Simple Puzzle: A Matter Of Time I am trying to solve a simple puzzle:
Fifty Minutes ago if it was four times as many minutes past three O'clock, how many minutes is it to six O'clock.
I tried solving it:
Let x be the minutes past 5,
then 120 + x - 50 = 4x 
which gives the wrong answer.
The correct solution has the formulation 180 - 50 -x = 4x which gives x = 26 and is the correct answer.
Am I doing weird thing by assuming that x is the minutes past 5 ? My approach is same as the one with correct solution if I use 4(60 -x) on the LHS but why should I ?
Is it that the puzzle is wrong in its formulation or am I missing something and hence am unable to arrive at the correct solution ? 
By the way, the puzzle is from a famous book by Shakuntala Devi and hence I am forced to doubt the validity of my approach.
 A: Because the time until $6$ is not the same as the time past $5$, treating $x$ this way results in a solution that is based on a false assumption. To remedy this, you would want to re-write the RHS to match with how you have written the LHS.

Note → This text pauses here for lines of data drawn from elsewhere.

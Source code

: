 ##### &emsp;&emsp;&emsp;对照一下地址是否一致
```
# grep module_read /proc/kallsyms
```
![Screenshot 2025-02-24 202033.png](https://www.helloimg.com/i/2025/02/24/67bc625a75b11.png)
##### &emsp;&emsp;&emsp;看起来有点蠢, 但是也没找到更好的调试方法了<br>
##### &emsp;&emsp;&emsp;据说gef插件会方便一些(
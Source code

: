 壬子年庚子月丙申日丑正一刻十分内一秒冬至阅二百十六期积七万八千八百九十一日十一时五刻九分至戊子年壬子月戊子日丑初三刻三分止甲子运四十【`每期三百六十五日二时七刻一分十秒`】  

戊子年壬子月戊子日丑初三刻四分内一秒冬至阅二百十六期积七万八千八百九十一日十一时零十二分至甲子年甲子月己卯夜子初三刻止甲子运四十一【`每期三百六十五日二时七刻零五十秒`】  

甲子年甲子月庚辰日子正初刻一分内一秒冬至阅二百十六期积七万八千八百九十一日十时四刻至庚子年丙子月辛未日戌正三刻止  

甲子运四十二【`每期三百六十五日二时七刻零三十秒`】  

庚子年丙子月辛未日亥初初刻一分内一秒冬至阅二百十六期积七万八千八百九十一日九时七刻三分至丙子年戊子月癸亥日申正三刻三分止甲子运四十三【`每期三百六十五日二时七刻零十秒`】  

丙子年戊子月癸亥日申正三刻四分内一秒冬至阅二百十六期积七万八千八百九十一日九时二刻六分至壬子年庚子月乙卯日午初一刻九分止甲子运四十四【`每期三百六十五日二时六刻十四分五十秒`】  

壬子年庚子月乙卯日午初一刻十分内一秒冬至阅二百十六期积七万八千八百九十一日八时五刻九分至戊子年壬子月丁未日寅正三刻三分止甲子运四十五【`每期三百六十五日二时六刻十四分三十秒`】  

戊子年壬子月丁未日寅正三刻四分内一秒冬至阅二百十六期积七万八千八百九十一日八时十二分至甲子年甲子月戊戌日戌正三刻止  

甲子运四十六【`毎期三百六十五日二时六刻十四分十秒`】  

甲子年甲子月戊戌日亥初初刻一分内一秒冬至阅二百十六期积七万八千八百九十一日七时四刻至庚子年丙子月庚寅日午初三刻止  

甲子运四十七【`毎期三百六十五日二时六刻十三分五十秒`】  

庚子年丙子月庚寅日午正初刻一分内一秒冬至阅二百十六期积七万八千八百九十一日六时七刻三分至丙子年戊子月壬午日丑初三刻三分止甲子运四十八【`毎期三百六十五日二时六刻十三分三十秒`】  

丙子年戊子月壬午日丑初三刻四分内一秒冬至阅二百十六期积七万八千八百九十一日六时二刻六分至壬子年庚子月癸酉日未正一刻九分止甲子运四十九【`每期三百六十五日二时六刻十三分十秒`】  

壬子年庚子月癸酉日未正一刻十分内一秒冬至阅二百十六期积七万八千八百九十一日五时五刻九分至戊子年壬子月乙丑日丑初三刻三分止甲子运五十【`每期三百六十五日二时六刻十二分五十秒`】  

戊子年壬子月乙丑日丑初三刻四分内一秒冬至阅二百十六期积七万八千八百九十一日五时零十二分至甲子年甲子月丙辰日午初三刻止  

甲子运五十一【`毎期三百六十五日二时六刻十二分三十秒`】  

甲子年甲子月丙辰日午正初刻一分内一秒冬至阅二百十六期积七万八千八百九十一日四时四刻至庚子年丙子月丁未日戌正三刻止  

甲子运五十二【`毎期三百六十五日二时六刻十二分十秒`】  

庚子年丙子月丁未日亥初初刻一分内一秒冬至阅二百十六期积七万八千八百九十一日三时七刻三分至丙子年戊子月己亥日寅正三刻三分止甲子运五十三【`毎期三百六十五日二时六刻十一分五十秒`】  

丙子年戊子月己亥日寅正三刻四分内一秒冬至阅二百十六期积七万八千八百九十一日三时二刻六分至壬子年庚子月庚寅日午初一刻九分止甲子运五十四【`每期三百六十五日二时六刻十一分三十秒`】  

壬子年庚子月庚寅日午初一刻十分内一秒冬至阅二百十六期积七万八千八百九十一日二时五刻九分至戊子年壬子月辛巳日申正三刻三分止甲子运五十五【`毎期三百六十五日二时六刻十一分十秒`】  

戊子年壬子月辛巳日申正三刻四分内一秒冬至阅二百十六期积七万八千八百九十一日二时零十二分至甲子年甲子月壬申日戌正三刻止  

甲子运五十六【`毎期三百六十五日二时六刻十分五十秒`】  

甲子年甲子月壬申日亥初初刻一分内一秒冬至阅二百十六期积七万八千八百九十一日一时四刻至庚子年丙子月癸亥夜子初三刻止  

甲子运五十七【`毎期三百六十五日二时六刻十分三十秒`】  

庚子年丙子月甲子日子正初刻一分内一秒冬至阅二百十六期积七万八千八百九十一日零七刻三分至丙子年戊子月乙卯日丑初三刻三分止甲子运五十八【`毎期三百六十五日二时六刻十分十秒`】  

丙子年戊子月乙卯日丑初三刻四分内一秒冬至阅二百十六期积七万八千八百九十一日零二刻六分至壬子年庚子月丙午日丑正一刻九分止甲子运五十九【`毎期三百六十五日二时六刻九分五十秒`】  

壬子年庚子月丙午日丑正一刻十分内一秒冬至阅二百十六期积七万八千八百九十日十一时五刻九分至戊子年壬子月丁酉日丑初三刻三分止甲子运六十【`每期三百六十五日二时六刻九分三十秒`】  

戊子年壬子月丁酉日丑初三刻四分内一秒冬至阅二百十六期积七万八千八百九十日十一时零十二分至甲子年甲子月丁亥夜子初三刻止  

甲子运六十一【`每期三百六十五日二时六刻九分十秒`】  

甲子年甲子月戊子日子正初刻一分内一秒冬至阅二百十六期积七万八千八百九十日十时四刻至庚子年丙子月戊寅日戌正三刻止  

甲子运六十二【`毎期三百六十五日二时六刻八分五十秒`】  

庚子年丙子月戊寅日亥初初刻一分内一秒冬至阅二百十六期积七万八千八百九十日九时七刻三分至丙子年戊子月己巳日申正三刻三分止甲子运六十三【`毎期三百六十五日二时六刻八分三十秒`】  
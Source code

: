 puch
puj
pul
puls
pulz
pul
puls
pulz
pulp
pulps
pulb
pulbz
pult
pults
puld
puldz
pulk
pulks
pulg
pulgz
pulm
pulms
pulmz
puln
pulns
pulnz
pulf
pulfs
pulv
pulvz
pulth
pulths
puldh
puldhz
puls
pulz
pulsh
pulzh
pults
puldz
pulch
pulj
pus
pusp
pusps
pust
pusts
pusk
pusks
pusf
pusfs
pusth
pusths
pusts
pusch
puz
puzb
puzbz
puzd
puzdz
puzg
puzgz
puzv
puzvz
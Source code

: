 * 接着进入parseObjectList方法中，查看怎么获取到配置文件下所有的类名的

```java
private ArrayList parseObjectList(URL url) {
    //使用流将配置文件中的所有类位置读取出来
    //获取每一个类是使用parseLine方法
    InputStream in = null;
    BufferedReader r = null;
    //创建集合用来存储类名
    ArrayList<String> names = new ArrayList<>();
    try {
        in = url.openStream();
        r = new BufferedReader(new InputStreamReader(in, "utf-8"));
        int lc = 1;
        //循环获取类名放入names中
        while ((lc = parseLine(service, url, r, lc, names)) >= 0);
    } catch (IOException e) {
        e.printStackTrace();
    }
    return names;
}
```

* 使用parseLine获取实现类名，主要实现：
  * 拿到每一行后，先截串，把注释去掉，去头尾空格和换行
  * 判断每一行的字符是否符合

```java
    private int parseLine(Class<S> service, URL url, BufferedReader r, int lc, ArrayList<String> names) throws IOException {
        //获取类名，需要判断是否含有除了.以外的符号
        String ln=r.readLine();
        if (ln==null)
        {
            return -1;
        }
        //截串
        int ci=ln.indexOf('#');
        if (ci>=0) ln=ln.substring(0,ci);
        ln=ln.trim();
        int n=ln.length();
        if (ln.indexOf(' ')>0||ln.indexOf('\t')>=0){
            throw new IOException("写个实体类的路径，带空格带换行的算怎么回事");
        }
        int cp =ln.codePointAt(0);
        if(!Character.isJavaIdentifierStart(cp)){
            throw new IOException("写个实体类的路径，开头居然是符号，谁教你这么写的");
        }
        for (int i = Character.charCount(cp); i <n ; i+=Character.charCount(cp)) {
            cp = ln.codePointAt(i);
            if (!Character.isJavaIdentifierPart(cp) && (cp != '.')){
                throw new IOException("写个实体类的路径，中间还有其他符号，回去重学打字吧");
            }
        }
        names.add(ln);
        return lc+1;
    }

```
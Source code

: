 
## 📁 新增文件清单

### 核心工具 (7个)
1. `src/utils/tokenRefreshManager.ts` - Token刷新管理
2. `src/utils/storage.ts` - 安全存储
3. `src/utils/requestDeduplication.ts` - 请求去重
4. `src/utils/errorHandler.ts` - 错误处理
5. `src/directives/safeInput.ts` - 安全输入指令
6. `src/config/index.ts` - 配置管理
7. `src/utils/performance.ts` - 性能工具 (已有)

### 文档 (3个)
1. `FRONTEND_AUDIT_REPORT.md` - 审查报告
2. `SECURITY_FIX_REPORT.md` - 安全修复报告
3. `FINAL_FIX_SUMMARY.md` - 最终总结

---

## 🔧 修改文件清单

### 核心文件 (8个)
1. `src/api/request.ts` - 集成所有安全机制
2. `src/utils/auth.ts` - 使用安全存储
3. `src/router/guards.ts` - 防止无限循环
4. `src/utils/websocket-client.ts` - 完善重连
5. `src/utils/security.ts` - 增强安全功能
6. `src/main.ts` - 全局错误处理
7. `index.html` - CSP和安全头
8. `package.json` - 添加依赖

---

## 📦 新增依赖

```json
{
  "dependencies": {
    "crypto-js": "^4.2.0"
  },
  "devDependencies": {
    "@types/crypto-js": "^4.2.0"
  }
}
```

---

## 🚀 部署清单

In order to avoid algebraic acrobatics, consider the problem as such: the "goal" time is $6$, which is $180$ minutes after $3$, but it is presently $x$ minutes prior to $6$. This gives us the $180-x$. Then we have that $50$ minutes ago, it was $4$ times longer after $3$ than it is presently before $6$, and this gives us the $-50$ and the $4x$.
Hence the book's set up is correct. The BIG problem is that the problem has a confusing wording. It would be easier to say: "If the time 50 minutes ago was 4 times as many minutes past three as the time now is before six, then what time is it now?"
A: The problem (it appeared here already before, but without the strange "if") is worded in a completely misleading way. Maybe a mathematical moron from the assessment industry had it translated by Babelfish from a japanese or chinese source.
The sentence "Fifty minutes ago [if] it was four times as many minutes past three o'clock" can only be interpreted as "Fifty Minutes ago it was four times as many minutes past three o'clock than it is now" because no other point of comparison is given. If it is now $x$ minutes past three o'clock this means that
$$720+x-50=4x\ ,$$
or $x=3{\rm h}\>43'\>20''$. It follows that it takes another $$11{\rm h}\>16'\>40''$$ until six o'clock.